Character size unit and length semantics

When programming an application for a occidental language such as English, a single-byte character set can be used, and the logical size, storage size and print width of characters is the same. For example, in ISO-8859-1, the ê character takes one logical position, has a storage size of one byte and a print width of one.

When programming an international application using multiple languages and a multibyte character set encoding, you must distinguish three size units:

  1. The size in character unit, to count or position logical characters used in a string. For example, the strings abc and åôë have both a length of 3, in character units.
  2. The size in byte unit, used to encode the character in a given character set. For example, a Latin ê acute character will use a unique byte in the ISO-8859-1 character set, but needs two bytes in UTF-8.
  3. The size in width unit, used in formatting and alignments. The width is the length of the glyph/font of characters, especially in a fixed font.
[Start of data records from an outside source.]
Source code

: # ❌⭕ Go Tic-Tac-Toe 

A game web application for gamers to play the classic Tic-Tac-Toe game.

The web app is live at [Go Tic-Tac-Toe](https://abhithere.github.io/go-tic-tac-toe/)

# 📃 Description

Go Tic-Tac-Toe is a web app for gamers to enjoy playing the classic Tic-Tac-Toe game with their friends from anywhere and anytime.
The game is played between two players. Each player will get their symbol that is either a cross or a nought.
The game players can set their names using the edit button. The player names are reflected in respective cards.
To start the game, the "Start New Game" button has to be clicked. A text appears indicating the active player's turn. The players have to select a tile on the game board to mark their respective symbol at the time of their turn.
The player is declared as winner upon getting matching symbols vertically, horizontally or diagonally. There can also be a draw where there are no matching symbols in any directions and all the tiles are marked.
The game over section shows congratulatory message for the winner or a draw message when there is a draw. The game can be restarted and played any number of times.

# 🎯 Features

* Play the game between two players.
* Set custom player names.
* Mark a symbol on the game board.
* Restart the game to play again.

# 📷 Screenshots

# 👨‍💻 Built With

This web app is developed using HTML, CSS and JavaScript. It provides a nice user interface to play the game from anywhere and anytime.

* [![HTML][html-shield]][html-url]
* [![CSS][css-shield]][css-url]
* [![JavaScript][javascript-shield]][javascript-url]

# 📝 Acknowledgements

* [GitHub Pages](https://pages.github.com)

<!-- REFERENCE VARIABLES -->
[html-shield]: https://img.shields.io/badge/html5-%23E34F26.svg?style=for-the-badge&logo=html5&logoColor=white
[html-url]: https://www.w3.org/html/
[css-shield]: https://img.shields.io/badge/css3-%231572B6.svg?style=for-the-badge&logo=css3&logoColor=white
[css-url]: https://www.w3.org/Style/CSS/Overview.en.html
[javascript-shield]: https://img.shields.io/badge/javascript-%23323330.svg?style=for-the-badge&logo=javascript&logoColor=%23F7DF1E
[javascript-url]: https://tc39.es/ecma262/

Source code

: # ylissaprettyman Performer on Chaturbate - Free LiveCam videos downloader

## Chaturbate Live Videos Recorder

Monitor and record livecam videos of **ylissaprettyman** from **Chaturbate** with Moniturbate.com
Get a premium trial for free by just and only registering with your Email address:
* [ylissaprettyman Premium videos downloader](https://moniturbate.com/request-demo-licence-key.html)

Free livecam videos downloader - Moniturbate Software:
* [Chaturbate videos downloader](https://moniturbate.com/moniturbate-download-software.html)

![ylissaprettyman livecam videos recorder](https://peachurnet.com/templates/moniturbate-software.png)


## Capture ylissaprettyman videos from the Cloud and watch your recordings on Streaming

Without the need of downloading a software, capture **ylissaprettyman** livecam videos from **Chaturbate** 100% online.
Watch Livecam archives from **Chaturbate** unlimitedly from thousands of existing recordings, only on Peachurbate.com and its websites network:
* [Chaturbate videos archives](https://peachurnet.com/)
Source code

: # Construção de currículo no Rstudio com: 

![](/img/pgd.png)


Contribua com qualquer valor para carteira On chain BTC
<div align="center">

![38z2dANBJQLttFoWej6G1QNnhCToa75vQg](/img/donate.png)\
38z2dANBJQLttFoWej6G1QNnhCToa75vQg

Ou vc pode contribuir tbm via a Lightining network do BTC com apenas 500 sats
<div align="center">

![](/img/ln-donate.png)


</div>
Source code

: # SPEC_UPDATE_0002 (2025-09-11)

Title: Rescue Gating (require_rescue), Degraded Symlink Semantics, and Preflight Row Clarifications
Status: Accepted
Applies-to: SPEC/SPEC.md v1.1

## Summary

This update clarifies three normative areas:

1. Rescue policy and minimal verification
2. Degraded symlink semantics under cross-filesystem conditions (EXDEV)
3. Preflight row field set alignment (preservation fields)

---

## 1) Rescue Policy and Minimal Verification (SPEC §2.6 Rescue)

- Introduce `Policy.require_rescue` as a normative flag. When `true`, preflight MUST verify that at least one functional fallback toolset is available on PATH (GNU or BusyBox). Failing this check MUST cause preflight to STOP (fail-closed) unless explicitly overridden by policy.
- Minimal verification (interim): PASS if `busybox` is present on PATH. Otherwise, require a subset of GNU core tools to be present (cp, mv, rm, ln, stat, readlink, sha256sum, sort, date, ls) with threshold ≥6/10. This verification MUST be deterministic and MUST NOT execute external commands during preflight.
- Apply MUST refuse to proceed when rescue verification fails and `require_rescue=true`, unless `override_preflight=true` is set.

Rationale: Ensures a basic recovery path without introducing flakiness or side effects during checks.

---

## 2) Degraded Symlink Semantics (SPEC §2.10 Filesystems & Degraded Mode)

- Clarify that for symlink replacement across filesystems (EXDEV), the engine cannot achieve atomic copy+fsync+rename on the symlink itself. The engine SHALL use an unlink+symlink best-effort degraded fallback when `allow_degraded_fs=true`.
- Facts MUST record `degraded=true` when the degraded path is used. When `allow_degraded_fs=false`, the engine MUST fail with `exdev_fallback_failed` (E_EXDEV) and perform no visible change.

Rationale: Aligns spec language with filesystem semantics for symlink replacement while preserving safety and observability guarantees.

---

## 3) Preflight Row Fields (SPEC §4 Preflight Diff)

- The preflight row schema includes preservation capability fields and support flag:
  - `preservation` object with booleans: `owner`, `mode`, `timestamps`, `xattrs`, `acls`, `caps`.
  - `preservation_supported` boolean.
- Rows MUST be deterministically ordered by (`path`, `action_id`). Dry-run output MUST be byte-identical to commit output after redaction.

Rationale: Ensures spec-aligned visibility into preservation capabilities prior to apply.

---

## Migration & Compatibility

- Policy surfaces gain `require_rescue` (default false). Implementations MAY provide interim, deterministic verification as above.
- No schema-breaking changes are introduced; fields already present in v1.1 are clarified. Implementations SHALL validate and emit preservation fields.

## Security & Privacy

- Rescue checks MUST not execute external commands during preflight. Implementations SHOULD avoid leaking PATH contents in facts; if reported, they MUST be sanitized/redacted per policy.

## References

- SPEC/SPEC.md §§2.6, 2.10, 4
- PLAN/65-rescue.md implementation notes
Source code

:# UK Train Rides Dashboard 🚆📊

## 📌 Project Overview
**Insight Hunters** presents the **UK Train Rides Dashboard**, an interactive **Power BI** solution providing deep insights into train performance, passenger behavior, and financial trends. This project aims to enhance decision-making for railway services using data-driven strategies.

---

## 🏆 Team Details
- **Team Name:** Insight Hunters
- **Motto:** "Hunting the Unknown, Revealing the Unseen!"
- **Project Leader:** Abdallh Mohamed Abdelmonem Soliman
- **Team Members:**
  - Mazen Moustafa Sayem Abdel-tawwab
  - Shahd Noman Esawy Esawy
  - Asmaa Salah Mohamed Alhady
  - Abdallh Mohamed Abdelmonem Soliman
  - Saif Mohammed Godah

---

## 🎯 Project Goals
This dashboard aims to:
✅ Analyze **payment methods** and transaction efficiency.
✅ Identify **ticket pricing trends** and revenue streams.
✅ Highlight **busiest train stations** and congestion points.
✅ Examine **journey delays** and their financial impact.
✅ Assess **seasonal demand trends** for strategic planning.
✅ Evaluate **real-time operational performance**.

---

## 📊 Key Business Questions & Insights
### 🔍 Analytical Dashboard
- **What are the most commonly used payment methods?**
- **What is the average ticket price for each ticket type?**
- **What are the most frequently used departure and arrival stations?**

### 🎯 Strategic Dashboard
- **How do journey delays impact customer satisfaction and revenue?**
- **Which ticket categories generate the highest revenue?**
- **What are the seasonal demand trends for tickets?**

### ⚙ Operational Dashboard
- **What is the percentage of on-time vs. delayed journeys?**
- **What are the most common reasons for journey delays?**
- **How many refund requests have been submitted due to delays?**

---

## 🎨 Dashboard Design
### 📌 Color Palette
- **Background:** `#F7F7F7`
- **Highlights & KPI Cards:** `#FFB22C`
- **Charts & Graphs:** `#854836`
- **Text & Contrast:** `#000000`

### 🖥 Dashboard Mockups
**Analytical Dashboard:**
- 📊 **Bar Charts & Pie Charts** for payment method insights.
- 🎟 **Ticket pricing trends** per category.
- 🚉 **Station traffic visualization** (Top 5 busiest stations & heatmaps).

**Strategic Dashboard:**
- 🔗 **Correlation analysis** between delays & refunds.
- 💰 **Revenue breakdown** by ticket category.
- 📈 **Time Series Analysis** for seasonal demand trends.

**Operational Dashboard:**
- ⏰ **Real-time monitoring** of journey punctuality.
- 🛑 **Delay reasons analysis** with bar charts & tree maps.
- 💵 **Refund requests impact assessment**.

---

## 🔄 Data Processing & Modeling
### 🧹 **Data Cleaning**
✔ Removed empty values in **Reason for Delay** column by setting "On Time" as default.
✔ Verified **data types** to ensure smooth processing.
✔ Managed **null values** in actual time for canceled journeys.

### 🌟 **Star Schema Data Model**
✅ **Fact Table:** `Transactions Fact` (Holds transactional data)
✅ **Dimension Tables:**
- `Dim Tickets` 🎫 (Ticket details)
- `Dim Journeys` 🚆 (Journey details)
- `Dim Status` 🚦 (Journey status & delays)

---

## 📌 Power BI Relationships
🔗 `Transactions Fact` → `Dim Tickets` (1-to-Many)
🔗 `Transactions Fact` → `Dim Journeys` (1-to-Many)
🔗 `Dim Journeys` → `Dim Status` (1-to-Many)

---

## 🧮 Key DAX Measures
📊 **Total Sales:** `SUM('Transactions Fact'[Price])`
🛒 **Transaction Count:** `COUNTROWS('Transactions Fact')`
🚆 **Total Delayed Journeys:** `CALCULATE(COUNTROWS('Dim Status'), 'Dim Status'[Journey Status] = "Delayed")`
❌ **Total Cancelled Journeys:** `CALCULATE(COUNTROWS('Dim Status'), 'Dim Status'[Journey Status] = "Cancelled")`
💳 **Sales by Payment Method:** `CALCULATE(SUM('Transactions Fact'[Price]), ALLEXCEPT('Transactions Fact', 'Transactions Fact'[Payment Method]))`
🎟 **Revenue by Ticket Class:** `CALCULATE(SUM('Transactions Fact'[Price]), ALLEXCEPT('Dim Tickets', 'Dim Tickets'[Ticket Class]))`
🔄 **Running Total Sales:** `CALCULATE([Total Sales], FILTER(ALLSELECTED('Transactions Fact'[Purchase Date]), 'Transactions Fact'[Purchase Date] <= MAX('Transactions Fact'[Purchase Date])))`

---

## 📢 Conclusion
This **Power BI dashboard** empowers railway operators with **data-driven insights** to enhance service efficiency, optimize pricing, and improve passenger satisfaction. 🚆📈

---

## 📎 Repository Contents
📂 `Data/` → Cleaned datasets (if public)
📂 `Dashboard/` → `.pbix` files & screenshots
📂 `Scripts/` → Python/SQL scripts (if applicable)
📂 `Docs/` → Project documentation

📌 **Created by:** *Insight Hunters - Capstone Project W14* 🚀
For example, a Latin character will take one width unit, while an Chinese character will take 2 width units.

Working with byte units in a multibyte character set can be difficult: You need to calculate sizes, lengths and substring offsets in a number of bytes, when the natural way is to count in characters.

Length semantics define the unit to be used for character data type definition, character string lengths and positions.

With Byte Length Semantics, a length is expressed in bytes, while Character Length Semantics counts in characters.